DU 07 SEPTEMBRE 2023

N° RG 22/00122 – N° Portalis DBV3-V-B7G-U535

AFFAIRE :

S.A.R.L. CSD MCG

C/

S.A.R.L. NICOTRANS TP

Décision déférée à la cour : Jugement rendu le 15 Décembre 2021 par le Tribunal de Commerce de VERSAILLES

N° Chambre : 1

N° RG : 2020F00525

Expéditions exécutoires

Expéditions

Copies

délivrées le :

à :

Me Alain BOLLE

Me Valérie SCHMIERER-LEBRUN

TC VERSAILLES

RÉPUBLIQUE FRANÇAISE

AU NOM DU PEUPLE FRANÇAIS

LE SEPT SEPTEMBRE DEUX MILLE VINGT TROIS,

La cour d’appel de Versailles a rendu l’arrêt suivant dans l’affaire entre :

S.A.R.L. CSD MCG

RCS Pontoise n° 509 246 617

[Adresse 1]

[Localité 5]

Représentée par Me Alain BOLLE, avocat au barreau du VAL D’OISE, vestiaire : 203

APPELANTE

****************

S.A.R.L. NICOTRANS TP

RCS Versailles n° 449 204 247

[Adresse 3]

[Localité 4]

Représentée par Me Valérie SCHMIERER-LEBRUN, avocat au barreau de VERSAILLES, vestiaire : 164

INTIMEE

****************

Composition de la cour :

En application des dispositions de l’article 805 du code de procédure civile, l’affaire a été débattue à l’audience publique du 23 Mai 2023 les avocats des parties ne s’y étant pas opposés, devant Monsieur François THOMAS, Président chargé du rapport.

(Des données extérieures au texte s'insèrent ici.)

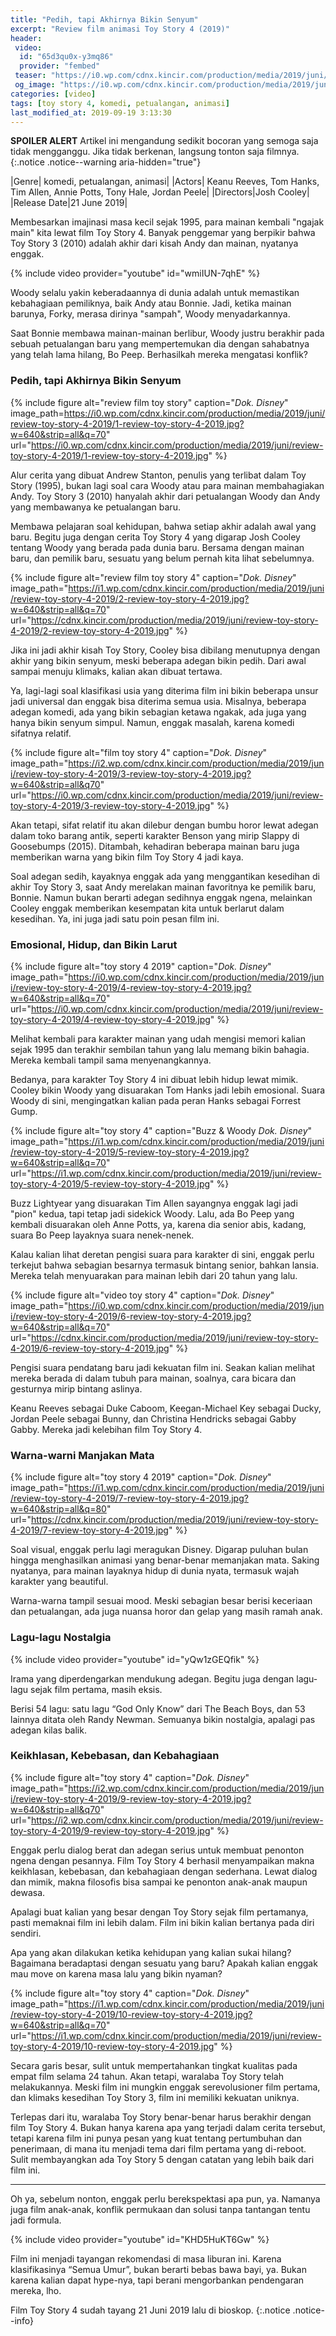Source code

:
 ```yaml
---
title: "Pedih, tapi Akhirnya Bikin Senyum"
excerpt: "Review film animasi Toy Story 4 (2019)"
header:
 video:
  id: "65d3qu0x-y3mq86"
  provider: "fembed"
 teaser: "https://i0.wp.com/cdnx.kincir.com/production/media/2019/juni/review-toy-story-4-2019/4-review-toy-story-4-2019.jpg?w=480&strip=all&q=70"
 og_image: "https://i0.wp.com/cdnx.kincir.com/production/media/2019/juni/review-toy-story-4-2019/4-review-toy-story-4-2019.jpg"
categories: [video]
tags: [toy story 4, komedi, petualangan, animasi]
last_modified_at: 2019-09-19 3:13:30
---
```


**SPOILER ALERT** Artikel ini mengandung sedikit bocoran yang semoga saja tidak mengganggu. Jika tidak berkenan, langsung tonton saja filmnya.
{:.notice .notice--warning aria-hidden="true"}

|Genre| komedi, petualangan, animasi|
|Actors| Keanu Reeves, Tom Hanks, Tim Allen, Annie Potts, Tony Hale, Jordan Peele|
|Directors|Josh Cooley|
|Release Date|21 June 2019|

Membesarkan imajinasi masa kecil sejak 1995, para mainan kembali "ngajak main" kita lewat film Toy Story 4. Banyak penggemar yang berpikir bahwa Toy Story 3 (2010) adalah akhir dari kisah Andy dan mainan, nyatanya enggak.

{% include video provider="youtube" id="wmiIUN-7qhE" %}

Woody selalu yakin keberadaannya di dunia adalah untuk memastikan kebahagiaan pemiliknya, baik Andy atau Bonnie. Jadi, ketika mainan barunya, Forky, merasa dirinya "sampah", Woody menyadarkannya.

Saat Bonnie membawa mainan-mainan berlibur, Woody justru berakhir pada sebuah petualangan baru yang mempertemukan dia dengan sahabatnya yang telah lama hilang, Bo Peep. Berhasilkah mereka mengatasi konflik?

### Pedih, tapi Akhirnya Bikin Senyum

{% include figure alt="review film toy story" caption="_Dok. Disney_" image_path=https://i0.wp.com/cdnx.kincir.com/production/media/2019/juni/review-toy-story-4-2019/1-review-toy-story-4-2019.jpg?w=640&strip=all&q=70" url="https://i0.wp.com/cdnx.kincir.com/production/media/2019/juni/review-toy-story-4-2019/1-review-toy-story-4-2019.jpg" %}

Alur cerita yang dibuat Andrew Stanton, penulis yang terlibat dalam Toy Story (1995), bukan lagi soal cara Woody atau para mainan membahagiakan Andy. Toy Story 3 (2010) hanyalah akhir dari petualangan Woody dan Andy yang membawanya ke petualangan baru.

Membawa pelajaran soal kehidupan, bahwa setiap akhir adalah awal yang baru. Begitu juga dengan cerita Toy Story 4 yang digarap Josh Cooley tentang Woody yang berada pada dunia baru. Bersama dengan mainan baru, dan pemilik baru, sesuatu yang belum pernah kita lihat sebelumnya.

{% include figure alt="review film toy story 4" caption="_Dok. Disney_" image_path="https://i1.wp.com/cdnx.kincir.com/production/media/2019/juni/review-toy-story-4-2019/2-review-toy-story-4-2019.jpg?w=640&strip=all&q=70" url="https://cdnx.kincir.com/production/media/2019/juni/review-toy-story-4-2019/2-review-toy-story-4-2019.jpg" %}

Jika ini jadi akhir kisah Toy Story, Cooley bisa dibilang menutupnya dengan akhir yang bikin senyum, meski beberapa adegan bikin pedih. Dari awal sampai menuju klimaks, kalian akan dibuat tertawa.

Ya, lagi-lagi soal klasifikasi usia yang diterima film ini bikin beberapa unsur jadi universal dan enggak bisa diterima semua usia. Misalnya, beberapa adegan komedi, ada yang bikin sebagian ketawa ngakak, ada juga yang hanya bikin senyum simpul. Namun, enggak masalah, karena komedi sifatnya relatif.

{% include figure alt="film toy story 4" caption="_Dok. Disney_" image_path="https://i2.wp.com/cdnx.kincir.com/production/media/2019/juni/review-toy-story-4-2019/3-review-toy-story-4-2019.jpg?w=640&strip=all&q70" url="https://i0.wp.com/cdnx.kincir.com/production/media/2019/juni/review-toy-story-4-2019/3-review-toy-story-4-2019.jpg" %}

Akan tetapi, sifat relatif itu akan dilebur dengan bumbu horor lewat adegan dalam toko barang antik, seperti karakter Benson yang mirip Slappy di Goosebumps (2015).  Ditambah, kehadiran beberapa mainan baru juga memberikan warna yang bikin film Toy Story 4 jadi kaya.

Soal adegan sedih, kayaknya enggak ada yang menggantikan kesedihan di akhir Toy Story 3, saat Andy merelakan mainan favoritnya ke pemilik baru, Bonnie. Namun bukan berarti adegan sedihnya enggak ngena, melainkan Cooley enggak memberikan kesempatan kita untuk berlarut dalam kesedihan. Ya, ini juga jadi satu poin pesan film ini.

### Emosional, Hidup, dan Bikin Larut

{% include figure alt="toy story 4 2019" caption="_Dok. Disney_" image_path="https://i0.wp.com/cdnx.kincir.com/production/media/2019/juni/review-toy-story-4-2019/4-review-toy-story-4-2019.jpg?w=640&strip=all&q=70" url="https://i0.wp.com/cdnx.kincir.com/production/media/2019/juni/review-toy-story-4-2019/4-review-toy-story-4-2019.jpg" %}

Melihat kembali para karakter mainan yang udah mengisi memori kalian sejak 1995 dan terakhir sembilan tahun yang lalu memang bikin bahagia. Mereka kembali tampil sama menyenangkannya.

Bedanya, para karakter Toy Story 4 ini dibuat lebih hidup lewat mimik. Cooley bikin Woody yang disuarakan Tom Hanks jadi lebih emosional. Suara Woody di sini, mengingatkan kalian pada peran Hanks sebagai Forrest Gump.

{% include figure alt="toy story 4" caption="Buzz & Woody _Dok. Disney_" image_path="https://i1.wp.com/cdnx.kincir.com/production/media/2019/juni/review-toy-story-4-2019/5-review-toy-story-4-2019.jpg?w=640&strip=all&q=70" url="https://i1.wp.com/cdnx.kincir.com/production/media/2019/juni/review-toy-story-4-2019/5-review-toy-story-4-2019.jpg" %}

Buzz Lightyear yang disuarakan Tim Allen sayangnya enggak lagi jadi "pion" kedua, tapi tetap jadi sidekick Woody. Lalu, ada Bo Peep yang kembali disuarakan oleh Anne Potts, ya, karena dia senior abis, kadang, suara Bo Peep layaknya suara nenek-nenek.

Kalau kalian lihat deretan pengisi suara para karakter di sini, enggak perlu terkejut bahwa sebagian besarnya termasuk bintang senior, bahkan lansia. Mereka telah menyuarakan para mainan lebih dari 20 tahun yang lalu.

{% include figure alt="video toy story 4" caption="_Dok. Disney_" image_path="https://i0.wp.com/cdnx.kincir.com/production/media/2019/juni/review-toy-story-4-2019/6-review-toy-story-4-2019.jpg?w=640&strip=all&q=70" url="https://cdnx.kincir.com/production/media/2019/juni/review-toy-story-4-2019/6-review-toy-story-4-2019.jpg" %}

Pengisi suara pendatang baru jadi kekuatan film ini. Seakan kalian melihat mereka berada di dalam tubuh para mainan, soalnya, cara bicara dan gesturnya mirip bintang aslinya.

Keanu Reeves sebagai Duke Caboom, Keegan-Michael Key sebagai Ducky, Jordan Peele sebagai Bunny, dan Christina Hendricks sebagai Gabby Gabby. Mereka jadi kelebihan film Toy Story 4.

### Warna-warni Manjakan Mata

{% include figure alt="toy story 4 2019" caption="_Dok. Disney_" image_path="https://i1.wp.com/cdnx.kincir.com/production/media/2019/juni/review-toy-story-4-2019/7-review-toy-story-4-2019.jpg?w=640&strip=all&q=80" url="https://cdnx.kincir.com/production/media/2019/juni/review-toy-story-4-2019/7-review-toy-story-4-2019.jpg" %}

Soal visual, enggak perlu lagi meragukan Disney. Digarap puluhan bulan hingga menghasilkan animasi yang benar-benar memanjakan mata. Saking nyatanya, para mainan layaknya hidup di dunia nyata, termasuk wajah karakter yang beautiful.

Warna-warna tampil sesuai mood. Meski sebagian besar berisi keceriaan dan petualangan, ada juga nuansa horor dan gelap yang masih ramah anak.

### Lagu-lagu Nostalgia

{% include video provider="youtube" id="yQw1zGEQfik" %}

Irama yang diperdengarkan mendukung adegan. Begitu juga dengan lagu-lagu sejak film pertama, masih eksis.

Berisi 54 lagu: satu lagu “God Only Know” dari The Beach Boys, dan 53 lainnya ditata oleh Randy Newman. Semuanya bikin nostalgia, apalagi pas adegan kilas balik.

### Keikhlasan, Kebebasan, dan Kebahagiaan

{% include figure alt="toy story 4" caption="_Dok. Disney_" image_path="https://i2.wp.com/cdnx.kincir.com/production/media/2019/juni/review-toy-story-4-2019/9-review-toy-story-4-2019.jpg?w=640&strip=all&q70" url="https://i2.wp.com/cdnx.kincir.com/production/media/2019/juni/review-toy-story-4-2019/9-review-toy-story-4-2019.jpg" %}

Enggak perlu dialog berat dan adegan serius untuk membuat penonton ngena dengan pesannya. Film Toy Story 4 berhasil menyampaikan makna keikhlasan, kebebasan, dan kebahagiaan dengan sederhana. Lewat dialog dan mimik, makna filosofis bisa sampai ke penonton anak-anak maupun dewasa.

Apalagi buat kalian yang besar dengan Toy Story sejak film pertamanya, pasti memaknai film ini lebih dalam. Film ini bikin kalian bertanya pada diri sendiri.

Apa yang akan dilakukan ketika kehidupan yang kalian sukai hilang? Bagaimana beradaptasi dengan sesuatu yang baru? Apakah kalian enggak mau move on karena masa lalu yang bikin nyaman?

{% include figure alt="toy story 4" caption="_Dok. Disney_" image_path="https://i1.wp.com/cdnx.kincir.com/production/media/2019/juni/review-toy-story-4-2019/10-review-toy-story-4-2019.jpg?w=640&strip=all&q=70" url="https://i1.wp.com/cdnx.kincir.com/production/media/2019/juni/review-toy-story-4-2019/10-review-toy-story-4-2019.jpg" %}

Secara garis besar, sulit untuk mempertahankan tingkat kualitas pada empat film selama 24 tahun. Akan tetapi, waralaba Toy Story telah melakukannya. Meski film ini mungkin enggak serevolusioner film pertama, dan klimaks kesedihan Toy Story 3, film ini memiliki kekuatan uniknya.

Terlepas dari itu, waralaba Toy Story benar-benar harus berakhir dengan film Toy Story 4. Bukan hanya karena apa yang terjadi dalam cerita tersebut, tetapi karena film ini punya pesan yang kuat tentang pertumbuhan dan penerimaan, di mana itu menjadi tema dari film pertama yang di-reboot. Sulit membayangkan ada Toy Story 5 dengan catatan yang lebih baik dari film ini.

***

Oh ya, sebelum nonton, enggak perlu berekspektasi apa pun, ya. Namanya juga film anak-anak, konflik permukaan dan solusi tanpa tantangan tentu jadi formula.

{% include video provider="youtube" id="KHD5HuKT6Gw" %}

Film ini menjadi tayangan rekomendasi di masa liburan ini. Karena klasifikasinya “Semua Umur”, bukan berarti bebas bawa bayi, ya. Bukan karena kalian dapat hype-nya, tapi berani mengorbankan pendengaran mereka, lho.

Film Toy Story 4 sudah tayang 21 Juni 2019 lalu di bioskop.
{:.notice .notice--info}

Ce magistrat a rendu compte des plaidoiries dans le délibéré de la cour, composée de :

Monsieur François THOMAS, Président,

Monsieur Patrice DUSAUSOY, Magistrat honoraire,

Madame Bérangère MEURANT, Conseiller,

Greffier, lors des débats : M. Hugo BELLANCOURT,

EXPOSE DU LITIGE

La société CSD MCG est une société de surveillance privée, qui propose notamment des services de gardes statiques, de rondes de surveillance et de sécurité, de télésurveillance.

La société Nicotrans TP est une société de transport routier de marchandises.

La société CSD MCG déclare avoir mis du matériel de surveillance à la disposition de la société Nicotrans TP, qui indique pour sa part avoir contracté avec la société Vigilance Corp.

La société CSD MCG indique avoir en 2018 émis 3 devis de location de matériel de télésurveillance et d’intervention auprès de la société Nicotrans TP (le 2ème devis remplaçant le 1er) ; le 21 décembre 2018, elle aurait émis un 4ème devis pour la location d’un détecteur de mouvement.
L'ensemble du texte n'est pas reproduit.